The author of "What You Can Change and What You Can't" did a well informed review of studies that measure influence of child abuse and traumas on adult life.
What he found is that there is barely any, and that studies that detect this influence have severely flawed methodology.
I can't find any references to this online. Given its controversial I call bullshit.
Closest community background reading: http://www.givewell.org/labs/causes/criminal-justice-reform
Scale
prevalence
Back of the envelope estimate of the number of abused excluding those who are emotionaly abused and neglected (because those stats aren’t on the wikipedia page for child abuse):
If all those physically abused are the same as those sexually abused (most conservative estimate) then 0.2 of all people are abused as children. If they are completely seperate populations then ((1/5 + 1/13)/2) + (1/4) = 0.39 (~0.4) of all people are abused as children. So, 0.2-0.4 of all people are abused.
More likely ¼ of all people are abused as children in some way or another
Harm (qualitatively)
Exponential growth, externalities or diminishment of the problem
Shut up, stop dumping qutes and give me the QALY’s
0.028per year * world population * 0.25 = 51800000 QALY’s per year
Neglectedness
It's likely to be more neglected in low and middle income countries.
Tractability
What can we do about it?
Given that ‘’three quarters of substantiated cases of physical abuse of children have occurred within the context of physical punishment’’, (see tractability section) assuming that a ban on corporal punishment towards children could be enforced with just 10% compliance worldwide, we could save a minimum of 10% * ¾ * 51800000 QALY’s per year = 3885000 QALY’s per year.
Now how cost effective would it be? What could we use as a reference class for how much resources would need to be invested to outlaw and enforce bans on corporal punishment of children? I don’t have the subject matter experience to say, so if anybody can help me out here please do. If you can also estimate how much money would be saved from everything from healthcare costs to criminal justice aversion costs, please chime in.
Instead, let’s compare with one Open Philanthropy Project funded area [clearing the organ donation waitlist](http://www.givewell.org/labs/causes/organ-transplantation).

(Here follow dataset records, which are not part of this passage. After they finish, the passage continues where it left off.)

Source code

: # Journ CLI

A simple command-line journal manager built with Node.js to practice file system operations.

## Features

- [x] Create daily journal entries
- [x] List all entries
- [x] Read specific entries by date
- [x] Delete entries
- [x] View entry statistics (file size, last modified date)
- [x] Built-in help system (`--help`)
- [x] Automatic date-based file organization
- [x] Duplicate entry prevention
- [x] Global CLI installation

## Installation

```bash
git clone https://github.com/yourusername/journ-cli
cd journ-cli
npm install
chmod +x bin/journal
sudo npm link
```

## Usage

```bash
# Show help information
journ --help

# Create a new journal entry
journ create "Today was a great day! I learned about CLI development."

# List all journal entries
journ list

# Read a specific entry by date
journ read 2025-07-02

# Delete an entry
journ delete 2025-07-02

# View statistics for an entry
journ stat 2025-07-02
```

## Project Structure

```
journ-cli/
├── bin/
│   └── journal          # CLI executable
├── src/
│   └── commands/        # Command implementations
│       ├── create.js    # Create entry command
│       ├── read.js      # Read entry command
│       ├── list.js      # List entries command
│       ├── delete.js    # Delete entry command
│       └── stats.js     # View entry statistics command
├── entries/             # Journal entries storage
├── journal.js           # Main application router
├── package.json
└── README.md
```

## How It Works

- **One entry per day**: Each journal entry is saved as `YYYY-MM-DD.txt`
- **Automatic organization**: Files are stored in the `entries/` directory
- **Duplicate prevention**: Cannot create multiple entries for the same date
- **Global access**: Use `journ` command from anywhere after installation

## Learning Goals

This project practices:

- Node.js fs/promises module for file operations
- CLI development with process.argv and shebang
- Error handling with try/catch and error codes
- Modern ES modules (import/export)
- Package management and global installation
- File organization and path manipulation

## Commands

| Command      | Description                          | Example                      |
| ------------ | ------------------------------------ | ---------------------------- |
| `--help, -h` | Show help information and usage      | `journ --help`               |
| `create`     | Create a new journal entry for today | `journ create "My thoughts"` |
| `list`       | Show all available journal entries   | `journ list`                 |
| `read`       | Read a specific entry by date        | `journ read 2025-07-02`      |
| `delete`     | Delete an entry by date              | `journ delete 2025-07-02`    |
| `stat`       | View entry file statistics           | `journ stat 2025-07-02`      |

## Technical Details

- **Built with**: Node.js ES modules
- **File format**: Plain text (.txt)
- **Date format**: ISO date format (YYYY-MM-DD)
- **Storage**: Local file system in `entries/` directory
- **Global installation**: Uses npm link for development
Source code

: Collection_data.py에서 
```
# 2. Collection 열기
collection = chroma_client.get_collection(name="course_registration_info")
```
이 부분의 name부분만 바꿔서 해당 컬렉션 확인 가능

They’ve simply funded trying to figure out the solution, whereas some steps are more obvious for child abuse. They decide to go ahead on that based on estimates for merely thousands of QALY’s. It should be overwhelmingly evident that averting child abuse probably dominates the organ donation waitlist problem.
Faced with such aberrant findings, I think it’s appropriate to hand this over to the community for input before collaboratively investigating this area. Could averting child abuse be the most important cause? If it is at least an important cause, what does it’s neglectedness from the cause prioritisation community thus far say about the methods by which potential important causes are identified?